Congrats, Class of 2014!
UCSC's Class of 2014 is filled with students who are ready to make a difference in the world. Click here for a look at three. Click here for more commencement photos.
Dozens of plain flour tortillas soared through the air like edible Frisbees during UC Santa Cruz’s commencement activities last weekend.
Photos by Carolyn Lagattuta
Taylor Boyce, 25, who received his master's degree in education on Friday, handed out the tortillas to his fellow graduate students, and saved a few to throw himself, “because they are the most aerodynamic food.”

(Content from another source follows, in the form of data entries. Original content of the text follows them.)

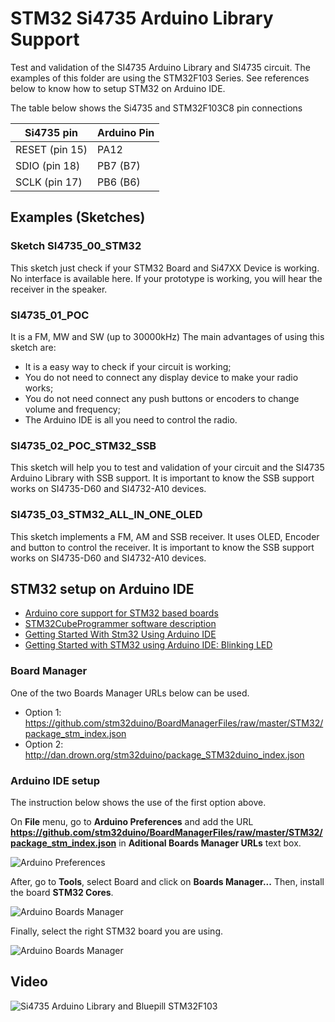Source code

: # STM32 Si4735 Arduino Library Support 

Test and validation of the SI4735 Arduino Library and SI4735 circuit.
The examples of this folder are using the STM32F103 Series. See references below to know how to setup STM32 on Arduino IDE. 


The table below shows the Si4735 and STM32F103C8 pin connections 
    
| Si4735 pin      |  Arduino Pin  |
| ----------------| ------------  |
| RESET (pin 15)  |     PA12      |
| SDIO (pin 18)   |     PB7 (B7)  |
| SCLK (pin 17)   |     PB6 (B6)  |


## Examples (Sketches)

### Sketch SI4735_00_STM32 

This sketch just check if your STM32 Board and Si47XX Device is working. No interface is available here. If your prototype is working, you will hear the receiver in the speaker. 

### SI4735_01_POC

It is a FM, MW and SW (up to 30000kHz)
The main advantages of using this sketch are: 
* It is a easy way to check if your circuit is working;
* You do not need to connect any display device to make your radio works;
* You do not need connect any push buttons or encoders to change volume and frequency;
* The Arduino IDE is all you need to control the radio.  

### SI4735_02_POC_STM32_SSB

This sketch will help you to test and validation of your circuit and the SI4735 Arduino Library with SSB support.
It is important to know the SSB support works on SI4735-D60 and SI4732-A10 devices. 

### SI4735_03_STM32_ALL_IN_ONE_OLED

This sketch implements a FM, AM and SSB receiver. It uses OLED, Encoder and button to control the receiver.
It is important to know the SSB support works on SI4735-D60 and SI4732-A10 devices. 


## STM32 setup on Arduino IDE

* [Arduino core support for STM32 based boards](https://github.com/stm32duino/Arduino_Core_STM32)
* [STM32CubeProgrammer software description](https://www.st.com/resource/en/user_manual/dm00403500-stm32cubeprogrammer-software-description-stmicroelectronics.pdf)
* [Getting Started With Stm32 Using Arduino IDE](https://www.instructables.com/id/Getting-Started-With-Stm32-Using-Arduino-IDE/)
* [Getting Started with STM32 using Arduino IDE: Blinking LED](https://circuitdigest.com/microcontroller-projects/getting-started-with-stm32-development-board-stm32f103c8-using-arduino-ide)


### Board Manager 

One of the two Boards Manager URLs below can be used. 

* Option 1: https://github.com/stm32duino/BoardManagerFiles/raw/master/STM32/package_stm_index.json
* Option 2: http://dan.drown.org/stm32duino/package_STM32duino_index.json



### Arduino IDE setup 

The instruction below shows the use of the first option above.  

On __File__ menu, go to __Arduino Preferences__ and add the URL __https://github.com/stm32duino/BoardManagerFiles/raw/master/STM32/package_stm_index.json__ in __Aditional Boards Manager URLs__ text box. 

![Arduino Preferences](https://github.com/pu2clr/SI4735/blob/master/extras/images/STM32_00.png)


After, go to __Tools__, select Board and click on __Boards Manager...__ Then, install the board __STM32 Cores__. 

![Arduino Boards Manager](https://github.com/pu2clr/SI4735/blob/master/extras/images/STM32_01.png)


Finally, select the right STM32 board you are using. 

![Arduino Boards Manager](https://github.com/pu2clr/SI4735/blob/master/extras/images/STM32_02.png)



## Video

![Si4735 Arduino Library and Bluepill STM32F103 ](https://youtu.be/v4o5_lKKATc)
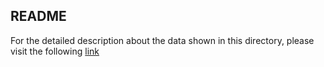 
## README
For the detailed description about the data shown in this directory, please visit the following [link](https://hemdag.readthedocs.io/en/latest/tutorial.html#data-description "detailed data description")

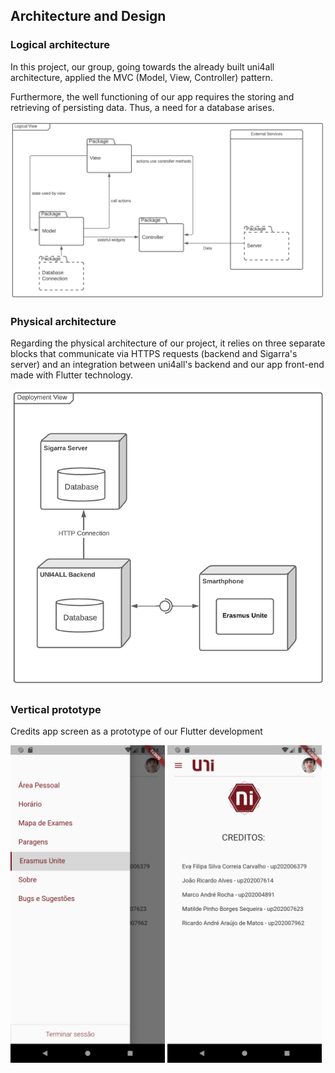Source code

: 
## Architecture and Design


### Logical architecture

In this project, our group, going towards the already built uni4all architecture, applied the MVC (Model, View, Controller) pattern.

Furthermore, the well functioning of our app requires the storing and retrieving of persisting data. Thus, a need for a database arises.


![DeploymentView](../images/logical_uml.png)

### Physical architecture

Regarding the physical architecture of our project, it relies on three separate blocks that communicate via HTTPS requests (backend and Sigarra's server) and an integration between uni4all's backend and our app front-end made with Flutter technology.

![DeploymentView](../images/deployment_uml.png)


### Vertical prototype

Credits app screen as a prototype of our Flutter development

<img src="../images/drawer.png" alt="drawing" width="49%"/> <img src="../images/credits.png" alt="drawing" width="49%"/>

Besides, he said, his graduation cap was too expensive for him to just throw into the air and possibly misplace.
Boyce’s combination of against-the-grain creativity and clear-eyed pragmatism was not unusual during commencement weekend, hosted by UCSC's 10 colleges, as well as the graduate division and the Baskin School of Engineering.
In his commencement remarks at the graduate-level commencement festivities, Valery Rashkov, a research scientist at Pandora Media who received his Ph.D. in astronomy and astrophysics from UCSC last year, focused on a similar combination of pragmatism and free-wheeling, soulful experimentation.
He spoke of his many false starts and missteps along the way toward finding his dream job. He urged the soon-to-be graduates to take plenty of risks, trying paths “that may take you to a better or worse place.”
For all his intensive scientific learning, Rashkov, when he first started work at Pandora, was in for a surprise: "I couldn’t even answer a basic question such as: what song should I play next?” But he praised UCSC for showing him "how to look for the bigger picture" and helping him find his way through "a messy world with fewer rules. The path you will take may or may not be the path you imagined.”
He also urged students to remember that their diplomas bore the imprint of all the faculty, friends, and family members who helped them out along the way.
As the graduate students prepared to walk out into the field to the prerecorded strains of Sir Edward Elgar’s “Pomp and Circumstance, March Number 1,” they looked back on their years of hard work and the communities that supported them.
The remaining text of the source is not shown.